Scanning his face, she realized that this was someone far different from anyone she’d ever encountered, someone completely ruthless with a corruption in his nature that made Apache cruelties she had seen appear crude and of almost childlike simplicity.
If it came to a fight between Frost and the men of the ranch, she believed they could kill him. She also was sure he’d kill one or two of them first.
“Why are you doing this?” she cried desperately. “What do you want?”
“Why, Talitha,” he said, gravely smiling at her. “I want you to be happy.”
That frightened her more than anything else he could have said. Feeling like a captive, she trudged for the ranch while the gray horse, firmly controlled, paced along beside her.
Frost put himself out to be charming. Only Belen took himself off immediately after the evening meal. Talitha, as soon as the dishes were done, offered to put the twins to bed, but they set up a howl, wanting to, see more of the intriguing stranger who’d beguiled them with sleight of hand tricks.
“Here, now!” he chided. “Have a knee apiece, you rascals! I’ll sing you all the v
erses I know of ‘Sweet Besty from Pike’ and then you’re off to sleep without a murmur!”
Talitha shook herself, angrily feeling bewitched, as the deep rich voice finished the adventures of Betsy, Long Ike and their oxen, hog, Shanghai rooster and small yellow dog. How could this man, so helpfully delivering the sleepy-eyed twins to her, be the same person who’d coolly threatened to kill the men if she told what he’d done in the cañon?
His eyes met hers, searing, like fire-ice, to her bones. Hastily, she swept Patrick and Miguel away. Once they were asleep, she’d intended to go to bed herself, but the things Frost was saying were too interesting to miss.
Grudgingly coming back into the kitchen, she settled in a far corner and began picking over the acorns she’d collected that day, cutting out wormy parts. There’d be a delicious acorn stew tomorrow. Chusma came, purring, to curl up by her. That compensated a little for James’s utter enthrallment. At six, he was too big for knees, but he perched on the bench near Frost’s chair, Chacho a gleaming black mass in his lap, and hung on tales of mining and travel.
Laughing, Frost recited “The Miners’ Ten Commandments,” beginning with “Thou shalt have no other claim but one,” and ending with “Thou shalt not covet thy neighbor’s gold nor his claim … nor move his stake … nor wash the tailings from his sluice’s mouth.…”
He told about a Biblically inclined partner he’d had in one “diggins,” who, menaced by claim-jumpers who disputed his tape-measured stakes, put away the tape, brought out his rifle, and told the intruders that if they aimed to set pick in earth, they’d better first make peace with God because he promised them he’d send their souls to meet Him. “And that bunch of hard-cases looked at his rifle a minute and went off like a bunch of shorn lambs,” Frost concluded.

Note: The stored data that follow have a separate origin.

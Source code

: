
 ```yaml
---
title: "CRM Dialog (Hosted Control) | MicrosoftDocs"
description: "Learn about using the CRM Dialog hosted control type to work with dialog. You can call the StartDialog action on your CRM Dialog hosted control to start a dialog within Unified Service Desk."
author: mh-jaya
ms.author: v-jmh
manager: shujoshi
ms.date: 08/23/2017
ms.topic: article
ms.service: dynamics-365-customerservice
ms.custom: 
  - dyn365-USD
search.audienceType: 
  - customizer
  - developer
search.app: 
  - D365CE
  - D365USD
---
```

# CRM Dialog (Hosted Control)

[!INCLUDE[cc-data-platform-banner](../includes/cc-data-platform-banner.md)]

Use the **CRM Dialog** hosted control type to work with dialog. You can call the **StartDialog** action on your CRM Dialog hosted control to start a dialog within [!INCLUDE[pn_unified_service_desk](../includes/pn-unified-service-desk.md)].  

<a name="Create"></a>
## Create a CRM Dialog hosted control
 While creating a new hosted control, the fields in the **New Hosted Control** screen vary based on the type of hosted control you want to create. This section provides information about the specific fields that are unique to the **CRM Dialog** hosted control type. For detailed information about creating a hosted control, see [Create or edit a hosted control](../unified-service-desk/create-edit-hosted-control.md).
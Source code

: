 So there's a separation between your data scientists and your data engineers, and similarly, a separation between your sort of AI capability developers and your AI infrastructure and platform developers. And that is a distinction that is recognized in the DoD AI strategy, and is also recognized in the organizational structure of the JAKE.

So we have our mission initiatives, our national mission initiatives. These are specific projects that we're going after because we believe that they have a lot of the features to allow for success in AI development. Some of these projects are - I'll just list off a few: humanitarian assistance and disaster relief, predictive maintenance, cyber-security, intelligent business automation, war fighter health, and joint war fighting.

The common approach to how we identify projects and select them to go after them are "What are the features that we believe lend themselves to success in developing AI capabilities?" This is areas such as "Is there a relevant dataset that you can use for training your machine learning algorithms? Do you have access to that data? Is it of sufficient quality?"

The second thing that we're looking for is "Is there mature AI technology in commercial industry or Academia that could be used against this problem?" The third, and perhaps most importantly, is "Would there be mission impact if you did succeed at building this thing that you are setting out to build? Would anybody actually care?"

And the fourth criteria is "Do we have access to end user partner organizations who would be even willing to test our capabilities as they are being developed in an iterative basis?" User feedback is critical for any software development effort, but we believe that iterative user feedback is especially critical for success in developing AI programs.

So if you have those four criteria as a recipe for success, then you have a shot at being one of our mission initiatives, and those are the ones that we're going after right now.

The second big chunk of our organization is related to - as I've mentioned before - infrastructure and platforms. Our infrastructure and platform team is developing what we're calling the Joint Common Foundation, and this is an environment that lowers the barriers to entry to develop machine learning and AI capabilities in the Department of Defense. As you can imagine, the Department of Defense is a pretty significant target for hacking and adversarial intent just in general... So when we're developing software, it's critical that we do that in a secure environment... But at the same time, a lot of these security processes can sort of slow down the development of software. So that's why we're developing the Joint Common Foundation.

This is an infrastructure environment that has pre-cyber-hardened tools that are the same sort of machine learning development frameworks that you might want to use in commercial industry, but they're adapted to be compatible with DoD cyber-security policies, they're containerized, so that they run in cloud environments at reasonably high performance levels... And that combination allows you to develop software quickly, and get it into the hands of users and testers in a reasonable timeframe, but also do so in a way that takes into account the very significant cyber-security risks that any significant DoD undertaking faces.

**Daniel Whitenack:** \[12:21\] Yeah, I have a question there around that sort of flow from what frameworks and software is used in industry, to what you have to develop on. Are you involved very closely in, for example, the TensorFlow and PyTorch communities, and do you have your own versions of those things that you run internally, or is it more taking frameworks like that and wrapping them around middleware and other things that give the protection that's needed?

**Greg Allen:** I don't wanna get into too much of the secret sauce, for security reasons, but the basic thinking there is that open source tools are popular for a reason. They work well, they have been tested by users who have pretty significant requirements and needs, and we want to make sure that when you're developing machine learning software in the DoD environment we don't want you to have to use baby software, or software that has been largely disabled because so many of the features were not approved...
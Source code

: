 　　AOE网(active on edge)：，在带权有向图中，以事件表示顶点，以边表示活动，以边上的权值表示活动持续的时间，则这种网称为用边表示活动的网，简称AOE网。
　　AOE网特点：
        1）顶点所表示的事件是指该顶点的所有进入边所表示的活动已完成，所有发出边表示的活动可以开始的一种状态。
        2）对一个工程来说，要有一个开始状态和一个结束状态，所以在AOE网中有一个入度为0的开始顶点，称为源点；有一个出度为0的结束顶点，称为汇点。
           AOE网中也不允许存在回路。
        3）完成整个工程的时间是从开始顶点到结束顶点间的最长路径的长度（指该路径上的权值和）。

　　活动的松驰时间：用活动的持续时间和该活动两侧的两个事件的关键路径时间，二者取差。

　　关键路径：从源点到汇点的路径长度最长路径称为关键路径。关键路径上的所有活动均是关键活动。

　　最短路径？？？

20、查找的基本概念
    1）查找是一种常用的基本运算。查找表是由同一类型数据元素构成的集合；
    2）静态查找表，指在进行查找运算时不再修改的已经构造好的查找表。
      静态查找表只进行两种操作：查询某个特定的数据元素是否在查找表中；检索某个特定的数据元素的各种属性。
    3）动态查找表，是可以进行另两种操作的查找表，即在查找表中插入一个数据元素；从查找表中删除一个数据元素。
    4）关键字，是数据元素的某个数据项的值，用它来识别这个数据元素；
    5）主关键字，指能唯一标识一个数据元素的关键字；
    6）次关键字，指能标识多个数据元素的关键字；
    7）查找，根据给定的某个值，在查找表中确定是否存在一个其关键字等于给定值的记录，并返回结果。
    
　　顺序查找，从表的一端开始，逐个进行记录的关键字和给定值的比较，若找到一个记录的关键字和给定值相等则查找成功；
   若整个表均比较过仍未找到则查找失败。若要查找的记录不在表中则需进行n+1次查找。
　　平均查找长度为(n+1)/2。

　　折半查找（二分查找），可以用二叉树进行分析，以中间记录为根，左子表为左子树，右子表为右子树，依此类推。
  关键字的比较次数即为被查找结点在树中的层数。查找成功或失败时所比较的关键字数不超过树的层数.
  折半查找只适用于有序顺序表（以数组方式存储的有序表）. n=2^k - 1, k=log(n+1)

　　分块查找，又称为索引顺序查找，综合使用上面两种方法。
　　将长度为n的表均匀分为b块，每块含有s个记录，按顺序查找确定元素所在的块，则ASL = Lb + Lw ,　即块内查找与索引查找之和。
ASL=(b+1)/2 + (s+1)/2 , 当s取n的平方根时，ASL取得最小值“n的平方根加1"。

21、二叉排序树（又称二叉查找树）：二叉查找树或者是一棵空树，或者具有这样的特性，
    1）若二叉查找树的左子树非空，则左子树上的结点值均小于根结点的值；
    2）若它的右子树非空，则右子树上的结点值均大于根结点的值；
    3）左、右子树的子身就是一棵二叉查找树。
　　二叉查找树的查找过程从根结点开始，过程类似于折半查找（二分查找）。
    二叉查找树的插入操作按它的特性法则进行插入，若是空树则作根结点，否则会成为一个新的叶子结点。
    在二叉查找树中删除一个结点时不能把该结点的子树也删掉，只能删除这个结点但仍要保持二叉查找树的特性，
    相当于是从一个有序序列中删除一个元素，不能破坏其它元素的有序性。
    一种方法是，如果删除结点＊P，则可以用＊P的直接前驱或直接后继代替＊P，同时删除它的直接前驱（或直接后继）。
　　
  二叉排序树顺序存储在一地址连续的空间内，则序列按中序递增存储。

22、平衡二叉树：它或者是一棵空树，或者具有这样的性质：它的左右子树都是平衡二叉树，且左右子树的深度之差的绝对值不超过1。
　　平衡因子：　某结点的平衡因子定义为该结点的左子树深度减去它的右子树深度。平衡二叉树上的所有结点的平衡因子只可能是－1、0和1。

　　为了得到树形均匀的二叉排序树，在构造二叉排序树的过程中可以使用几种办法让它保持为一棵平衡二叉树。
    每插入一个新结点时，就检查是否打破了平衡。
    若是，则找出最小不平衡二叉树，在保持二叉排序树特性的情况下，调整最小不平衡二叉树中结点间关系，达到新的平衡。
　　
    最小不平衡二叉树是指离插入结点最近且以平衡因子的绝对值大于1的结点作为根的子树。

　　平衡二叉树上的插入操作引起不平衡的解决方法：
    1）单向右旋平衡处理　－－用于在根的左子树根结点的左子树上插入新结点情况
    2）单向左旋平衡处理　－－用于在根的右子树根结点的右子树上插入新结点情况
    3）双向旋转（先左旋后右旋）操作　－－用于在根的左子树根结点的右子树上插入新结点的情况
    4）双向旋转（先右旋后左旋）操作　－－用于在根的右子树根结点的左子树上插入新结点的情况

His most important news was that U.S. President Franklin Pierce had sent James Gadsden, a South Carolinian railroad promoter recommended by Secretary of War Jefferson Davis, to Mexico that summer to negotiate for a larger cession of land. Northern Sonora was a crucial part of this coveted territory since the best apparent southern route for a transcontinental railroad ran through it, the way searched out by the Mormon Battalion.